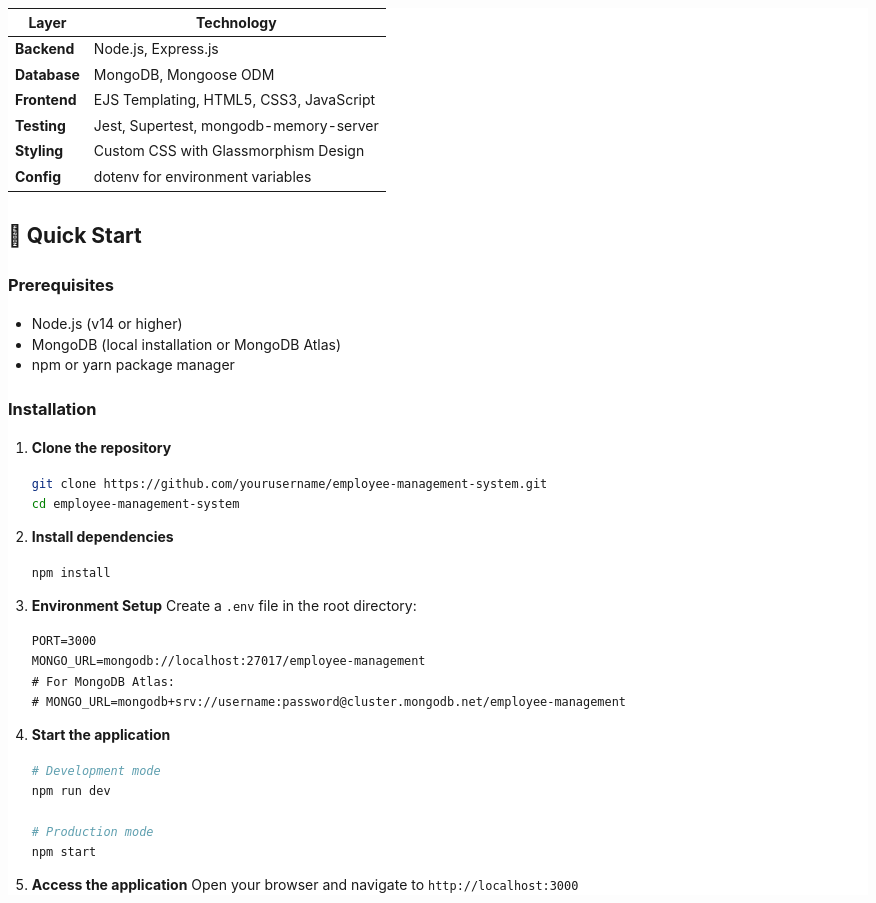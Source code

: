 | Layer        | Technology                                    |
|--------------|-----------------------------------------------|
| **Backend**  | Node.js, Express.js                         |
| **Database** | MongoDB, Mongoose ODM                       |
| **Frontend** | EJS Templating, HTML5, CSS3, JavaScript     |
| **Testing**  | Jest, Supertest, mongodb-memory-server       |
| **Styling**  | Custom CSS with Glassmorphism Design        |
| **Config**   | dotenv for environment variables             |

## 🚀 Quick Start

### Prerequisites
- Node.js (v14 or higher)
- MongoDB (local installation or MongoDB Atlas)
- npm or yarn package manager

### Installation

1. **Clone the repository**
   ```bash
   git clone https://github.com/yourusername/employee-management-system.git
   cd employee-management-system
   ```

2. **Install dependencies**
   ```bash
   npm install
   ```

3. **Environment Setup**
   Create a `.env` file in the root directory:
   ```env
   PORT=3000
   MONGO_URL=mongodb://localhost:27017/employee-management
   # For MongoDB Atlas:
   # MONGO_URL=mongodb+srv://username:password@cluster.mongodb.net/employee-management
   ```

4. **Start the application**
   ```bash
   # Development mode
   npm run dev
   
   # Production mode
   npm start
   ```

5. **Access the application**
   Open your browser and navigate to `http://localhost:3000`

» **AIM OF THE EXERCISE**
Repeat the material exactly. Any picture in it should be dropped.

» **ANSWER TO THE PROBLEM**
Source code

: | Layer        | Technology                                    |
|--------------|-----------------------------------------------|
| **Backend**  | Node.js, Express.js                         |
| **Database** | MongoDB, Mongoose ODM                       |
| **Frontend** | EJS Templating, HTML5, CSS3, JavaScript     |
| **Testing**  | Jest, Supertest, mongodb-memory-server       |
| **Styling**  | Custom CSS with Glassmorphism Design        |
| **Config**   | dotenv for environment variables             |

## 🚀 Quick Start

### Prerequisites
- Node.js (v14 or higher)
- MongoDB (local installation or MongoDB Atlas)
- npm or yarn package manager

### Installation

1. **Clone the repository**
   ```bash
   git clone https://github.com/yourusername/employee-management-system.git
   cd employee-management-system
   ```

2. **Install dependencies**
   ```bash
   npm install
   ```

3. **Environment Setup**
   Create a `.env` file in the root directory:
   ```env
   PORT=3000
   MONGO_URL=mongodb://localhost:27017/employee-management
   # For MongoDB Atlas:
   # MONGO_URL=mongodb+srv://username:password@cluster.mongodb.net/employee-management
   ```

4. **Start the application**
   ```bash
   # Development mode
   npm run dev
   
   # Production mode
   npm start
   ```

5. **Access the application**
   Open your browser and navigate to `http://localhost:3000`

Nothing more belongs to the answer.